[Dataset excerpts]

------------------------

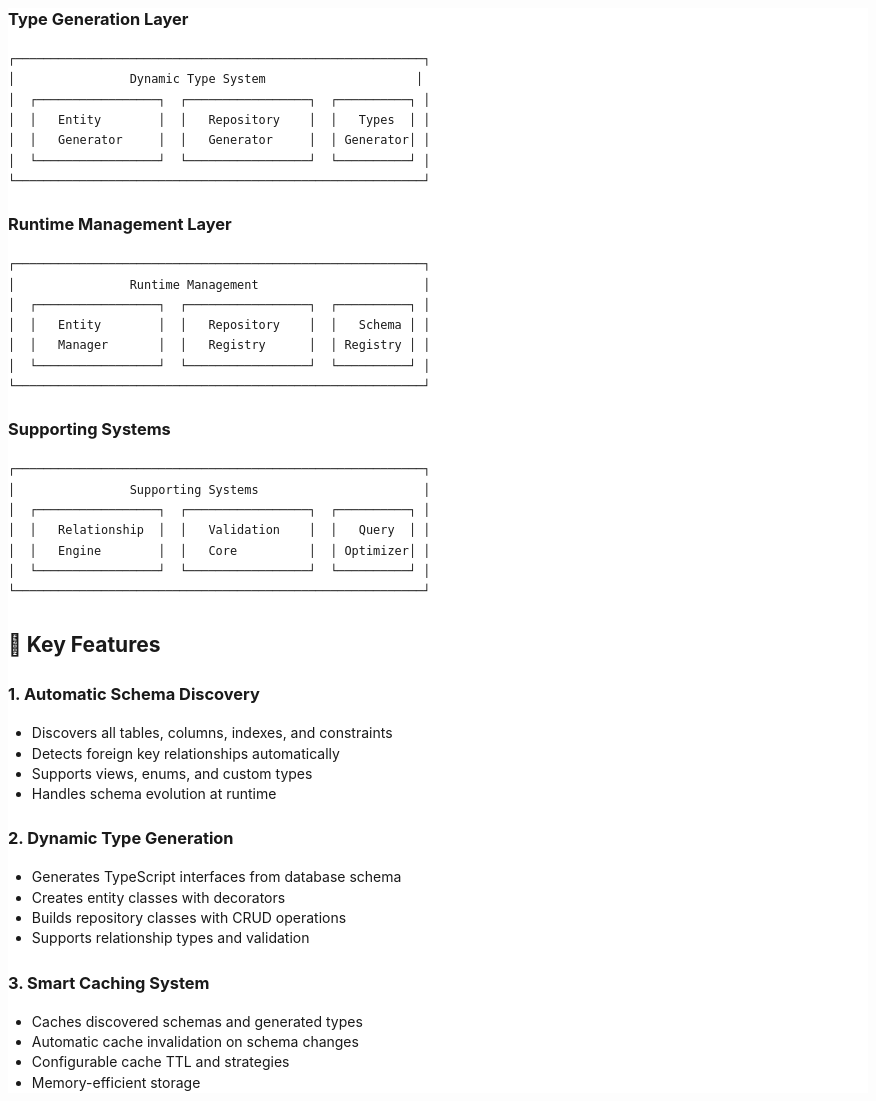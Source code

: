 ### Type Generation Layer
```
┌─────────────────────────────────────────────────────────┐
│                Dynamic Type System                     │
│  ┌─────────────────┐  ┌─────────────────┐  ┌──────────┐ │
│  │   Entity        │  │   Repository    │  │   Types  │ │
│  │   Generator     │  │   Generator     │  │ Generator│ │
│  └─────────────────┘  └─────────────────┘  └──────────┘ │
└─────────────────────────────────────────────────────────┘
```

### Runtime Management Layer
```
┌─────────────────────────────────────────────────────────┐
│                Runtime Management                       │
│  ┌─────────────────┐  ┌─────────────────┐  ┌──────────┐ │
│  │   Entity        │  │   Repository    │  │   Schema │ │
│  │   Manager       │  │   Registry      │  │ Registry │ │
│  └─────────────────┘  └─────────────────┘  └──────────┘ │
└─────────────────────────────────────────────────────────┘
```

### Supporting Systems
```
┌─────────────────────────────────────────────────────────┐
│                Supporting Systems                       │
│  ┌─────────────────┐  ┌─────────────────┐  ┌──────────┐ │
│  │   Relationship  │  │   Validation    │  │   Query  │ │
│  │   Engine        │  │   Core          │  │ Optimizer│ │
│  └─────────────────┘  └─────────────────┘  └──────────┘ │
└─────────────────────────────────────────────────────────┘
```

## 🚀 Key Features

### 1. **Automatic Schema Discovery**
- Discovers all tables, columns, indexes, and constraints
- Detects foreign key relationships automatically
- Supports views, enums, and custom types
- Handles schema evolution at runtime

### 2. **Dynamic Type Generation**
- Generates TypeScript interfaces from database schema
- Creates entity classes with decorators
- Builds repository classes with CRUD operations
- Supports relationship types and validation

### 3. **Smart Caching System**
- Caches discovered schemas and generated types
- Automatic cache invalidation on schema changes
- Configurable cache TTL and strategies
- Memory-efficient storage
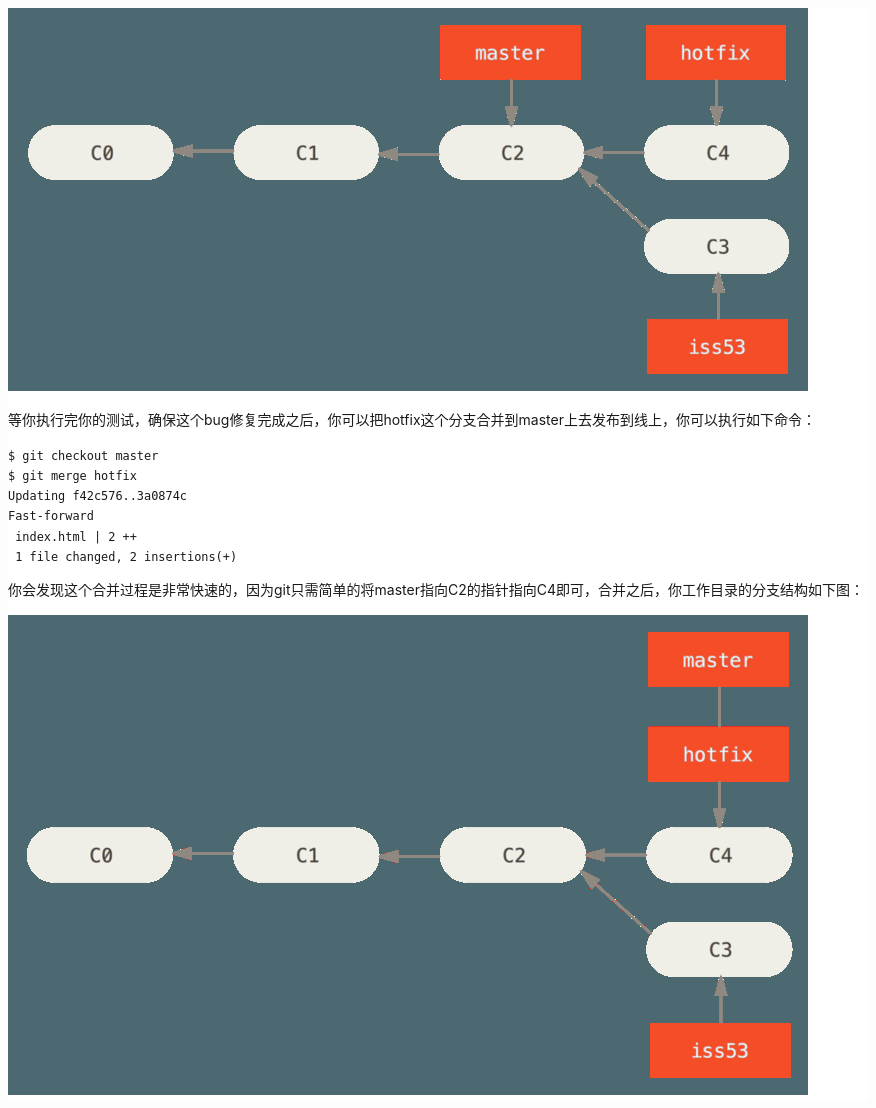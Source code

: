 ![](images/14.jpg)

等你执行完你的测试，确保这个bug修复完成之后，你可以把hotfix这个分支合并到master上去发布到线上，你可以执行如下命令：

``````shell
$ git checkout master
$ git merge hotfix
Updating f42c576..3a0874c
Fast-forward
 index.html | 2 ++
 1 file changed, 2 insertions(+)
``````

你会发现这个合并过程是非常快速的，因为git只需简单的将master指向C2的指针指向C4即可，合并之后，你工作目录的分支结构如下图：

![](images/15.jpg)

------------------------

■ **WORK TO COMPLETE**:
Write out exactly, and only, the lines running from the line with "- Caches discovered" to the last line above, both included, with all pictures omitted.

■ **ANSWER SPACE**:
- Caches discovered schemas and generated types
- Automatic cache invalidation on schema changes
- Configurable cache TTL and strategies
- Memory-efficient storage
Source code

: ![](images/14.jpg)

等你执行完你的测试，确保这个bug修复完成之后，你可以把hotfix这个分支合并到master上去发布到线上，你可以执行如下命令：

``````shell
$ git checkout master
$ git merge hotfix
Updating f42c576..3a0874c
Fast-forward
 index.html | 2 ++
 1 file changed, 2 insertions(+)
``````

你会发现这个合并过程是非常快速的，因为git只需简单的将master指向C2的指针指向C4即可，合并之后，你工作目录的分支结构如下图：

![](images/15.jpg)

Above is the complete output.